Blackbeard Superbox by Michael Wallace

Blackbeard Superbox by Michael Wallace

Author:Michael Wallace [Wallace, Michael]
Language: eng
Format: epub
Publisher: Balsalom Publishing
Published: 2019-04-19T22:00:00+00:00


Chapter Nineteen

Tolvern met with her three companions in a burned-out sugar silo. Nyb Pim checked the door to make sure nobody had followed them into the scorched, still-smoldering mill, then shut it behind him. Tolvern felt suddenly like she’d been dropped into a pan of hot, caramelizing sugar. The smell and heat were almost overwhelming.

But the shut door at least cut out the screams of dying Hroom. The battle may be over, but the killing wasn’t. The sound turned her stomach.

“I cannot bear any more of this,” Carvalho said. “How much longer with the torture and murder?”

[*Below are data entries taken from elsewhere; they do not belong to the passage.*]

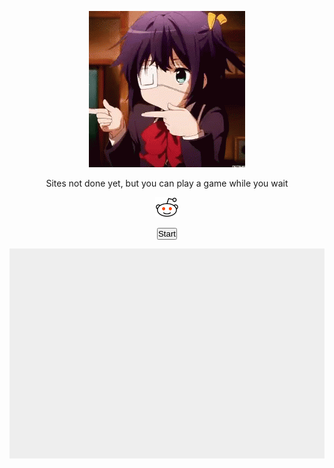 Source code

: <html>
<!-- Spin Gif -->
<p style="text-align: center;"><img src="imgs/spin.gif" alt="construction img"></p>
<!-- Site not done message -->
<p style="text-align: center;"><span style="font-size:1em;">Sites not done yet, but you can play a game while you wait</span></p>
<!-- Reddit and Discord links -->
<p style="text-align: center;"><span style="font-size:1em;"><a target="_blank" href="https://www.reddit.com/user/Inckog"><img src="imgs/redditicon.png" alt="Reddit Link" width="38" height="32"></a>

<!-- <p style="text-align: center;"><span style="font-size:1em;"><a target="_blank" href="https://discord.gg/sAtBJma"><img src="imgs/discordicon.png" alt="Discord Link" width="34" height="26"><a target="_blank" href="https://www.reddit.com/user/Inckog"><img src="imgs/redditicon.png" alt="Reddit Link" width="38" height="32"></a> -->

<!-- Breakout game -->
<p style="text-align: center;"><button onclick="Start()">Start</button></p>
<head>
    <meta charset="utf-8" />
    <title>Breakout</title>
    <style>  
        * { padding: 0; margin: 0; }
        canvas { background: #eee; display: block; margin: 0 auto; }
    </style>
</head>
<body>

<canvas id="myCanvas" width="480" height="320"></canvas>

<script>
// set up canvas
var canvas = document.getElementById("myCanvas");
var ctx = canvas.getContext("2d");
// game variables
var x = canvas.width/2;
var y = canvas.height-30;

var paddleHeight = 10;
var paddleWidth = 75;

var paddleX = (canvas.width-paddleWidth) / 2;

var ballRadius = 10;

var speed = 2;
var dx = speed;
var dy = 0-speed;

var rightPressed = false;
var leftPressed = false;

var brickRowCount = 3;
var brickColumnCount = 5;
var brickWidth = 75;
var brickHeight = 20;
var brickPadding = 10;
var brickOffsetTop = 30;
var brickOffsetLeft = 30;

var bricks = [];
for(var c=0; c<brickColumnCount; c++) {
    bricks[c] = [];
    for(var r=0; r<brickRowCount; r++) {
        bricks[c][r] = { x: 0, y: 0, status: 1 };
    }
}

var score = 0;
var start = false;

function ResetVars(){
    dx = speed
    dy = 0-speed

    x = canvas.width/2;
    y = canvas.height-30;

    bricks = [];
    for(var c=0; c<brickColumnCount; c++) {
        bricks[c] = [];
        for(var r=0; r<brickRowCount; r++) {
            bricks[c][r] = { x: 0, y: 0, status: 1 };
        }
    }

    score = 0;
}

document.addEventListener("keydown", keyDownHandler, false);
document.addEventListener("keyup", keyUpHandler, false);
document.addEventListener("mousemove", mouseMoveHandler, false);

// set up screen to look nice
ctx.clearRect(0, 0, canvas.width, canvas.height);
drawPaddle();
drawBall();
drawBricks();
collisionDetection();
drawScore();

function keyDownHandler(e) {
    if(e.key == "Right" || e.key == "ArrowRight") {
        rightPressed = true;
    }
    else if(e.key == "Left" || e.key == "ArrowLeft") {
        leftPressed = true;
    }
}

function keyUpHandler(e) {
    if(e.key == "Right" || e.key == "ArrowRight") {
        rightPressed = false;
    }
    else if(e.key == "Left" || e.key == "ArrowLeft") {
        leftPressed = false;
    }
}

function drawBall() {
    ctx.beginPath();
    ctx.arc(x, y, ballRadius, 0, Math.PI*2);
    ctx.fillStyle = "#0095DD";
    ctx.fill();
    ctx.closePath();
}

function drawPaddle() {
    ctx.beginPath();
    ctx.rect(paddleX, canvas.height-paddleHeight, paddleWidth, paddleHeight);
    ctx.fillStyle = "#0095DD";
    ctx.fill();
    ctx.closePath();
}

function drawBricks() {
    for(var c=0; c<brickColumnCount; c++) {
        for(var r=0; r<brickRowCount; r++) {
            if(bricks[c][r].status == 1) {
                var brickX = (c*(brickWidth+brickPadding))+brickOffsetLeft;
                var brickY = (r*(brickHeight+brickPadding))+brickOffsetTop;
                bricks[c][r].x = brickX;
                bricks[c][r].y = brickY;
                ctx.beginPath();
                ctx.rect(brickX, brickY, brickWidth, brickHeight);
                ctx.fillStyle = "#0095DD";
                ctx.fill();
                ctx.closePath();
            }
        }
    }
}

function collisionDetection() {
    for(var c=0; c<brickColumnCount; c++) {
        for(var r=0; r<brickRowCount; r++) {
            var b = bricks[c][r];
            if(b.status == 1) {
                if(x > b.x && x < b.x+brickWidth && y > b.y && y < b.y+brickHeight) {
                    dy = -dy;
                    b.status = 0;
                    score++;
                    if(score == brickRowCount*brickColumnCount) {
                        alert("yay you win now go play outside");
                        start = false;
                        ResetVars();
                        document.location.reload();
                        clearInterval(interval); // Needed for Chrome to end game
                    }
                }
            }
        }
    }
}

function drawScore() {
    ctx.font = "16px Arial";
    ctx.fillStyle = "#000000";
    ctx.fillText("Score: "+score, 8, 20);
}

function mouseMoveHandler(e) {
    var relativeX = e.clientX - canvas.offsetLeft;
    if(relativeX > 0 && relativeX < canvas.width) {
        paddleX = relativeX - paddleWidth/2;
    }
}

function Start(){
    ResetVars();
    start = true;
}

function draw() {
    if (start == true){
        ctx.clearRect(0, 0, canvas.width, canvas.height);
        drawPaddle();
        drawBall();
        drawBricks();
        collisionDetection();
        drawScore();

        if(x + dx > canvas.width-ballRadius || x + dx < ballRadius) {
            dx = -dx;
        }
        if(y + dy < ballRadius) {
            dy = -dy;
        } else if(y + dy > canvas.height-ballRadius) {
            if(x > paddleX && x < paddleX + paddleWidth) {
                dy = -dy;
            }
            else {
                document.location.reload();
                clearInterval(interval);
                start = false;
                ResetVars();
            }
        }

        if(rightPressed) {
            paddleX += 7;
            if (paddleX + paddleWidth > canvas.width){
                paddleX = canvas.width - paddleWidth;
            }
        }
        else if(leftPressed) {
            paddleX -= 7;
            if (paddleX < 0){
                paddleX = 0;
            }
        }
        
        x += dx;
        y += dy;
    } else {
        ctx.clearRect(0, 0, canvas.width, canvas.height);
        drawPaddle();
        drawBall();
        drawBricks();
        collisionDetection();
        drawScore();
    }
}
var interval = setInterval(draw, 10);

</script>

</body>

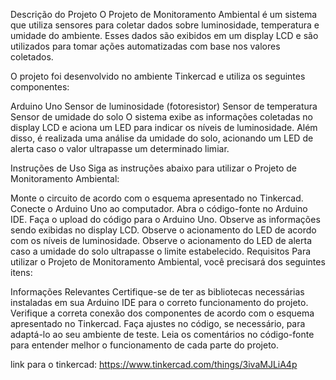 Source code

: Descrição do Projeto
O Projeto de Monitoramento Ambiental é um sistema que utiliza sensores para coletar dados sobre luminosidade, temperatura e umidade do ambiente. Esses dados são exibidos em um display LCD e são utilizados para tomar ações automatizadas com base nos valores coletados.

O projeto foi desenvolvido no ambiente Tinkercad e utiliza os seguintes componentes:

Arduino Uno
Sensor de luminosidade (fotoresistor)
Sensor de temperatura
Sensor de umidade do solo
O sistema exibe as informações coletadas no display LCD e aciona um LED para indicar os níveis de luminosidade. Além disso, é realizada uma análise da umidade do solo, acionando um LED de alerta caso o valor ultrapasse um determinado limiar.

Instruções de Uso
Siga as instruções abaixo para utilizar o Projeto de Monitoramento Ambiental:

Monte o circuito de acordo com o esquema apresentado no Tinkercad.
Conecte o Arduino Uno ao computador.
Abra o código-fonte no Arduino IDE.
Faça o upload do código para o Arduino Uno.
Observe as informações sendo exibidas no display LCD.
Observe o acionamento do LED de acordo com os níveis de luminosidade.
Observe o acionamento do LED de alerta caso a umidade do solo ultrapasse o limite estabelecido.
Requisitos
Para utilizar o Projeto de Monitoramento Ambiental, você precisará dos seguintes itens:

Informações Relevantes
Certifique-se de ter as bibliotecas necessárias instaladas em sua Arduino IDE para o correto funcionamento do projeto.
Verifique a correta conexão dos componentes de acordo com o esquema apresentado no Tinkercad.
Faça ajustes no código, se necessário, para adaptá-lo ao seu ambiente de teste.
Leia os comentários no código-fonte para entender melhor o funcionamento de cada parte do projeto.

link para o tinkercad:
https://www.tinkercad.com/things/3ivaMJLiA4p
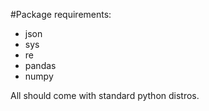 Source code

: #Package requirements:
- json
- sys
- re
- pandas
- numpy

All should come with standard python distros.
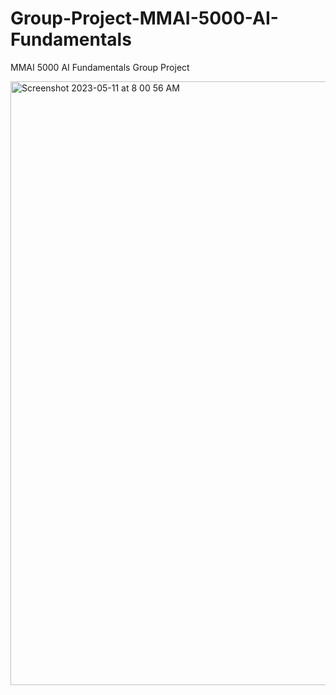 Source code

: # Group-Project-MMAI-5000-AI-Fundamentals
MMAI 5000 AI Fundamentals Group Project 

<img width="966" alt="Screenshot 2023-05-11 at 8 00 56 AM" src="https://github.com/ZabihBuda/Group-Project-MMAI-5000-AI-Fundamentals/assets/18757591/53f4a436-b15f-417a-b54a-9b5e3cafad6c">
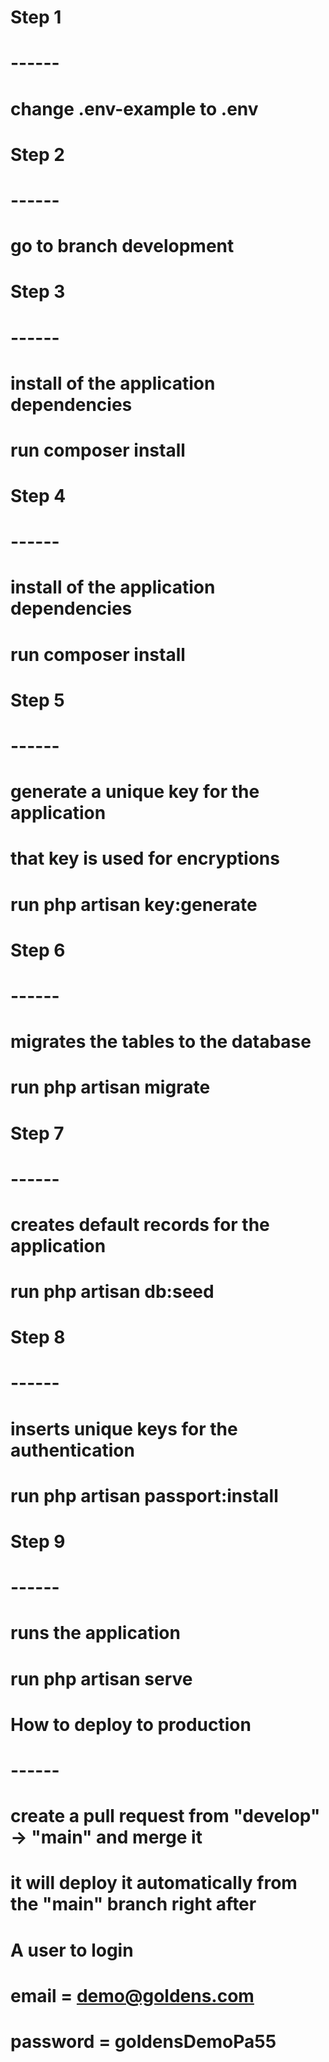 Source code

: # Step 1
# ------
# change .env-example to .env

# Step 2
# ------
# go to branch development

# Step 3
# ------
# install of the application dependencies
# run composer install

# Step 4
# ------
# install of the application dependencies
# run composer install

# Step 5
# ------
# generate a unique key for the application
# that key is used for encryptions
# run php artisan key:generate

# Step 6
# ------
# migrates the tables to the database
# run php artisan migrate

# Step 7
# ------
# creates default records for the application
# run php artisan db:seed

# Step 8
# ------
# inserts unique keys for the authentication 
# run php artisan passport:install

# Step 9
# ------
# runs the application
# run php artisan serve

# How to deploy to production
# ------
# create a pull request from "develop" -> "main" and merge it
# it will deploy it automatically from the "main" branch right after



# A user to login
# email     = demo@goldens.com
# password  = goldensDemoPa55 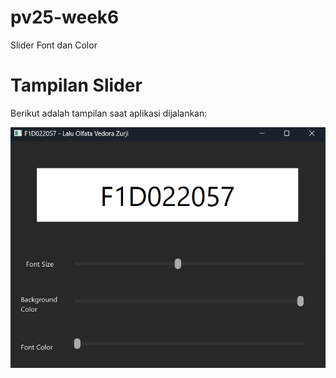 # pv25-week6

Slider Font dan Color

# Tampilan Slider

Berikut adalah tampilan saat aplikasi dijalankan:

![Tampilan Slider](tes_run.png)
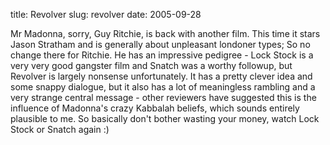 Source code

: title: Revolver
slug: revolver
date: 2005-09-28


Mr Madonna, sorry, Guy Ritchie, is back with another film. This time it stars Jason Stratham and is generally about unpleasant londoner types; So no change there for Ritchie.
He has an impressive pedigree - Lock Stock is a very very good gangster film and Snatch was a worthy followup, but Revolver is largely nonsense unfortunately.
It has a pretty clever idea and some snappy dialogue, but it also has a lot of meaningless rambling and a very strange central message - other reviewers have suggested this is the influence of Madonna's crazy Kabbalah beliefs, which sounds entirely plausible to me.
So basically don't bother wasting your money, watch Lock Stock or Snatch again :)
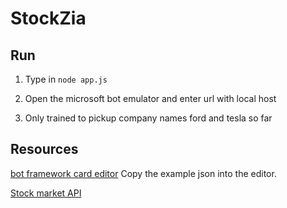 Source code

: # StockZia

## Run 

1. Type in `node app.js`

2. Open the microsoft bot emulator and enter url with local host

3. Only trained to pickup company names ford and tesla so far

## Resources

[bot framework card editor](http://adaptivecards.io/visualizer/index.html?hostApp=Facebook%20(Bot%20Framework)) Copy the example json into the editor.


[Stock market API](https://iextrading.com/developer/docs/#batch-requests)



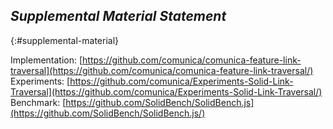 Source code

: ## *Supplemental Material Statement*
{:#supplemental-material}

Implementation: [https://github.com/comunica/comunica-feature-link-traversal](https://github.com/comunica/comunica-feature-link-traversal/)<br />
Experiments: [https://github.com/comunica/Experiments-Solid-Link-Traversal](https://github.com/comunica/Experiments-Solid-Link-Traversal/)<br />
Benchmark: [https://github.com/SolidBench/SolidBench.js](https://github.com/SolidBench/SolidBench.js/)<br />
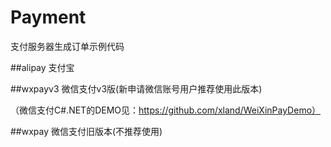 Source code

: # Payment
支付服务器生成订单示例代码

##alipay
支付宝

##wxpayv3
微信支付v3版(新申请微信账号用户推荐使用此版本)

（微信支付C#.NET的DEMO见：https://github.com/xland/WeiXinPayDemo）

##wxpay
微信支付旧版本(不推荐使用)
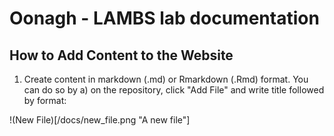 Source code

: # Oonagh - LAMBS lab documentation 

## How to Add Content to the Website

1. Create content in markdown (.md) or Rmarkdown (.Rmd) format. You can do so by
 a) on the repository, click "Add File" and write title followed by format:
 
 !(New File)[/docs/new_file.png "A new file"]


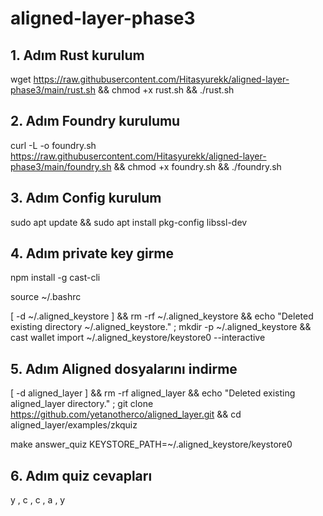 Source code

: # aligned-layer-phase3


## 1. Adım Rust kurulum


wget https://raw.githubusercontent.com/Hitasyurekk/aligned-layer-phase3/main/rust.sh && chmod +x rust.sh && ./rust.sh

## 2. Adım Foundry kurulumu

curl -L -o foundry.sh https://raw.githubusercontent.com/Hitasyurekk/aligned-layer-phase3/main/foundry.sh && chmod +x foundry.sh && ./foundry.sh


## 3. Adım Config kurulum

sudo apt update && sudo apt install pkg-config libssl-dev


## 4. Adım private key girme 

npm install -g cast-cli

source ~/.bashrc

[ -d ~/.aligned_keystore ] && rm -rf ~/.aligned_keystore && echo "Deleted existing directory ~/.aligned_keystore." ; mkdir -p ~/.aligned_keystore && cast wallet import ~/.aligned_keystore/keystore0 --interactive

## 5. Adım Aligned dosyalarını indirme 

[ -d aligned_layer ] && rm -rf aligned_layer && echo "Deleted existing aligned_layer directory." ; git clone https://github.com/yetanotherco/aligned_layer.git && cd aligned_layer/examples/zkquiz


make answer_quiz KEYSTORE_PATH=~/.aligned_keystore/keystore0

## 6. Adım quiz cevapları 

y , c , c , a , y



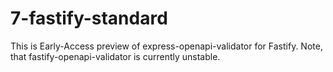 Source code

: # 7-fastify-standard

This is Early-Access preview of express-openapi-validator for Fastify. Note, that fastify-openapi-validator is currently unstable.
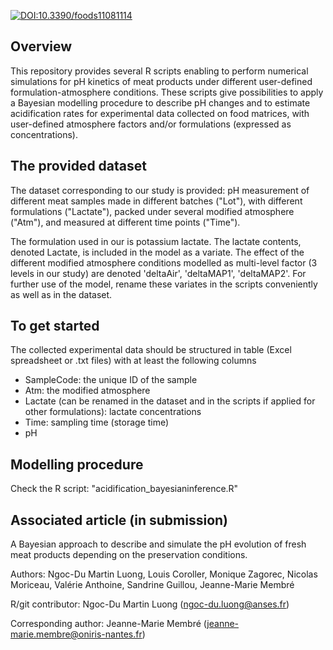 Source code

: [![DOI:10.3390/foods11081114](doi.org/10.3390/foods11081114)](doi.org/10.3390/foods11081114)


## Overview
This repository provides several R scripts enabling to perform numerical simulations for pH kinetics of meat products under different user-defined formulation-atmosphere conditions. These scripts give possibilities to apply a Bayesian modelling procedure to describe pH changes and to estimate acidification rates for experimental data collected on food matrices, with user-defined atmosphere factors and/or formulations (expressed as concentrations). 

## The provided dataset ## 
The dataset corresponding to our study is provided: pH measurement of different meat samples made in different batches ("Lot"), with different formulations ("Lactate"), packed under several modified atmosphere ("Atm"), and measured at different time points ("Time").

The formulation used in our is potassium lactate. The lactate contents, denoted Lactate, is included in the model as a variate. The effect of the different modified atmosphere conditions modelled as multi-level factor (3 levels in our study) are denoted 'deltaAir', 'deltaMAP1', 'deltaMAP2'. For further use of the model, rename these variates in the scripts conveniently as well as in the dataset. 

## To get started
The collected experimental data should be structured in table (Excel spreadsheet or .txt files) with at least the following columns
- SampleCode: the unique ID of the sample
- Atm: the modified atmosphere
- Lactate (can be renamed in the dataset and in the scripts if applied for other formulations): lactate concentrations
- Time: sampling time (storage time)
- pH

## Modelling procedure
Check the R script: "acidification_bayesianinference.R"

## Associated article (in submission)
A Bayesian approach to describe and simulate the pH evolution of fresh meat products depending on the preservation conditions.

Authors: Ngoc-Du Martin Luong, Louis Coroller, Monique Zagorec, Nicolas Moriceau, Valérie Anthoine, Sandrine Guillou, Jeanne-Marie Membré

R/git contributor: Ngoc-Du Martin Luong (ngoc-du.luong@anses.fr)

Corresponding author: Jeanne-Marie Membré (jeanne-marie.membre@oniris-nantes.fr)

“We have fallen in among a death cult,” Nyb Pim said. “The more victories we have, the more glory they give to the god of death. And the more victims they must sacrifice.”

“Superstitious rubbish,” Brockett said. “Lyam Kar isn’t aiding this rebellion. It’s science.”

“You don’t have to tell us that,” Tolvern said. “We all know. And I suspect that Pez Rykan does, too. He is feeding the religious hysteria for his own purposes.”

“That villain,” Carvalho grumbled. “Cut us off, will he? Watch us take our antidote and leave him on his own. How long will his little rebellion last?”

Tolvern eyed him. “You think that’s an option? He can set half the continent on fire with the doses we’ve already given him if he can only get his hands on some weapons. This thing is growing exponentially. There’s no stopping it now.”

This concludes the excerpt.